Items listed in a dataset
BEGIN
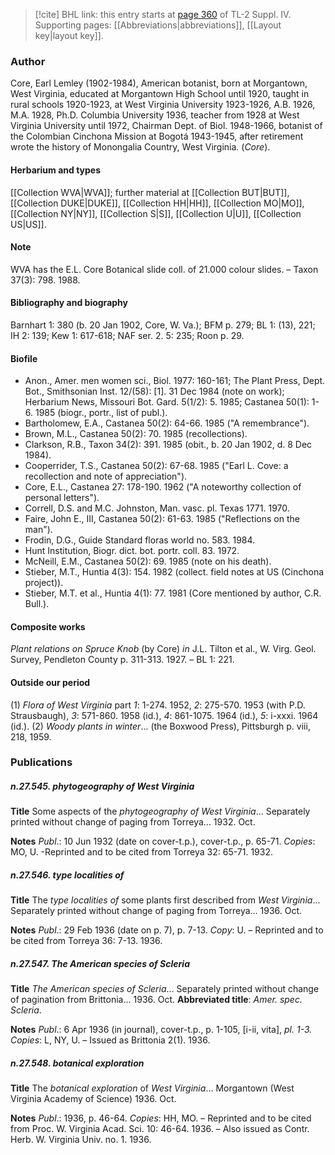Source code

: > [!cite] BHL link: this entry starts at [page 360](https://www.biodiversitylibrary.org/item/103860#page/370/mode/1up) of TL-2 Suppl. IV.
> Supporting pages: [[Abbreviations|abbreviations]], [[Layout key|layout key]].

### Author

Core, Earl Lemley (1902-1984), American botanist, born at Morgantown, West Virginia, educated at Morgantown High School until 1920, taught in rural schools 1920-1923, at West Virginia University 1923-1926, A.B. 1926, M.A. 1928, Ph.D. Columbia University 1936, teacher from 1928 at West Virginia University until 1972, Chairman Dept. of Biol. 1948-1966, botanist of the Colombian Cinchona Mission at Bogotá 1943-1945, after retirement wrote the history of Monongalia Country, West Virginia. (*Core*).

#### Herbarium and types

[[Collection WVA|WVA]]; further material at [[Collection BUT|BUT]], [[Collection DUKE|DUKE]], [[Collection HH|HH]], [[Collection MO|MO]], [[Collection NY|NY]], [[Collection S|S]], [[Collection U|U]], [[Collection US|US]].

#### Note

WVA has the E.L. Core Botanical slide coll. of 21.000 colour slides. – Taxon 37(3): 798. 1988.

#### Bibliography and biography

Barnhart 1: 380 (b. 20 Jan 1902, Core, W. Va.); BFM p. 279; BL 1: (13), 221; IH 2: 139; Kew 1: 617-618; NAF ser. 2. 5: 235; Roon p. 29.

#### Biofile

- Anon., Amer. men women sci., Biol. 1977: 160-161; The Plant Press, Dept. Bot., Smithsonian Inst. 12/(58): \[1\]. 31 Dec 1984 (note on work); Herbarium News, Missouri Bot. Gard. 5(1/2): 5. 1985; Castanea 50(1): 1-6. 1985 (biogr., portr., list of publ.).
- Bartholomew, E.A., Castanea 50(2): 64-66. 1985 ("A remembrance").
- Brown, M.L., Castanea 50(2): 70. 1985 (recollections).
- Clarkson, R.B., Taxon 34(2): 391. 1985 (obit., b. 20 Jan 1902, d. 8 Dec 1984).
- Cooperrider, T.S., Castanea 50(2): 67-68. 1985 ("Earl L. Cove: a recollection and note of appreciation").
- Core, E.L., Castanea 27: 178-190. 1962 ("A noteworthy collection of personal letters").
- Correll, D.S. and M.C. Johnston, Man. vasc. pl. Texas 1771. 1970.
- Faire, John E., III, Castanea 50(2): 61-63. 1985 ("Reflections on the man").
- Frodin, D.G., Guide Standard floras world no. 583. 1984.
- Hunt Institution, Biogr. dict. bot. portr. coll. 83. 1972.
- McNeill, E.M., Castanea 50(2): 69. 1985 (note on his death).
- Stieber, M.T., Huntia 4(3): 154. 1982 (collect. field notes at US (Cinchona project)).
- Stieber, M.T. et al., Huntia 4(1): 77. 1981 (Core mentioned by author, C.R. Bull.).

#### Composite works

*Plant relations on Spruce Knob* (by Core) *in* J.L. Tilton et al., W. Virg. Geol. Survey, Pendleton County p. 311-313. 1927. – BL 1: 221.

#### Outside our period

(1) *Flora of West Virginia* part *1*: 1-274. 1952, *2*: 275-570. 1953 (with P.D. Strausbaugh), *3*: 571-860. 1958 (id.), *4*: 861-1075. 1964 (id.), *5*: i-xxxi. 1964 (id.). (2) *Woody plants in winter*... (the Boxwood Press), Pittsburgh p. viii, 218, 1959.

### Publications

##### n.27.545. phytogeography of West Virginia

**Title**
Some aspects of the *phytogeography of West Virginia*... Separately printed without change of paging from Torreya... 1932. Oct.

**Notes**
*Publ*.: 10 Jun 1932 (date on cover-t.p.), cover-t.p., p. 65-71. *Copies*: MO, U. -Reprinted and to be cited from Torreya 32: 65-71. 1932.

##### n.27.546. type localities of

**Title**
The *type localities of* some plants first described from *West Virginia*... Separately printed without change of paging from Torreya... 1936. Oct.

**Notes**
*Publ*.: 29 Feb 1936 (date on p. 7), p. 7-13. *Copy*: U. – Reprinted and to be cited from Torreya 36: 7-13. 1936.

##### n.27.547. The American species of Scleria

**Title**
*The American species of Scleria*... Separately printed without change of pagination from Brittonia... 1936. Oct.
**Abbreviated title**: *Amer. spec. Scleria*.

**Notes**
*Publ*.: 6 Apr 1936 (in journal), cover-t.p., p. 1-105, \[i-ii, vita\], *pl. 1-3. Copies*: L, NY, U. – Issued as Brittonia 2(1). 1936.

##### n.27.548. botanical exploration

**Title**
The *botanical exploration* of *West Virginia*... Morgantown (West Virginia Academy of Science) 1936. Oct.

**Notes**
*Publ*.: 1936, p. 46-64. *Copies*: HH, MO. – Reprinted and to be cited from Proc. W. Virginia Acad. Sci. 10: 46-64. 1936. – Also issued as Contr. Herb. W. Virginia Univ. no. 1. 1936.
END
> [Directions]
Set down exactly the lines beginning at the one that holds "36: 7-13. 1936." and ending with the last line of the data.

> [Solved exercise]
*Publ*.: 29 Feb 1936 (date on p. 7), p. 7-13. *Copy*: U. – Reprinted and to be cited from Torreya 36: 7-13. 1936.

##### n.27.547. The American species of Scleria

**Title**
*The American species of Scleria*... Separately printed without change of pagination from Brittonia... 1936. Oct.
**Abbreviated title**: *Amer. spec. Scleria*.

**Notes**
*Publ*.: 6 Apr 1936 (in journal), cover-t.p., p. 1-105, \[i-ii, vita\], *pl. 1-3. Copies*: L, NY, U. – Issued as Brittonia 2(1). 1936.

##### n.27.548. botanical exploration

**Title**
The *botanical exploration* of *West Virginia*... Morgantown (West Virginia Academy of Science) 1936. Oct.

**Notes**
*Publ*.: 1936, p. 46-64. *Copies*: HH, MO. – Reprinted and to be cited from Proc. W. Virginia Acad. Sci. 10: 46-64. 1936. – Also issued as Contr. Herb. W. Virginia Univ. no. 1. 1936.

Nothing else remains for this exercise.